→ Your objective
Report the count of lines containing the word "images" in the entries below, and nothing more.
═════ Given records
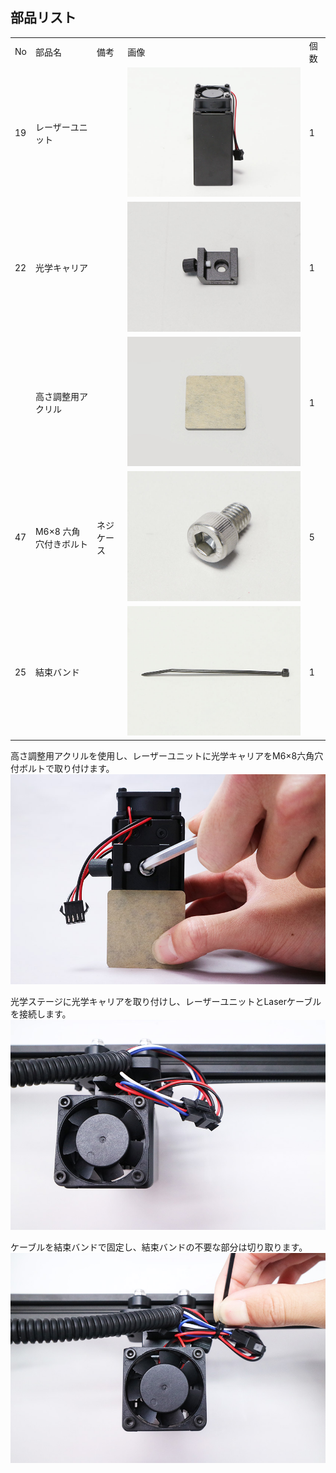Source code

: ## 部品リスト
<table class="packing-list">
<tbody>
<tr>
<td>No</td>
<td>部品名</td>
<td>備考</td>
<td class="packing-img">画像</td>
<td>個数</td>
</tr>
<tr>
<td>19</td>
<td>レーザーユニット</td>
<td></td>
<td><img src="./images/09/p9-1.jpg" alt="レーザーユニット"></td>
<td>1</td>
</tr>
<tr>
<td>22</td>
<td>光学キャリア</td>
<td></td>
<td><img src="./images/09/p9-2.jpg" alt="光学キャリア"></td>
<td>1</td>
</tr>
<tr>
<td></td>
<td>高さ調整用アクリル</td>
<td></td>
<td><img src="./images/09/p9-3.jpg" alt="高さ調整用アクリル"></td>
<td>1</td>
</tr>
<tr>
<td>47</td>
<td>M6×8 六角穴付きボルト</td>
<td>ネジケース</td>
<td><img src="./images/09/p9-4.jpg" alt="M6×8 六角穴付きボルト"></td>
<td>5</td>
</tr>
<tr>
<td>25</td>
<td>結束バンド</td>
<td></td>
<td><img src="./images/09/p9-5.jpg" alt="結束バンド"></td>
<td>1</td>
</tr>
</tbody>
</table>
  

高さ調整用アクリルを使用し、レーザーユニットに光学キャリアをM6&times;8六角穴付ボルトで取り付けます。
<img src="./images/09/mini-300mm_09_01.jpg">

光学ステージに光学キャリアを取り付けし、レーザーユニットとLaserケーブルを接続します。
<img src="./images/09/mini-300mm_09_02.jpg">

ケーブルを結束バンドで固定し、結束バンドの不要な部分は切り取ります。
<img src="./images/09/mini-300mm_09_03.jpg">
══════════
→ Reply to the exercise
8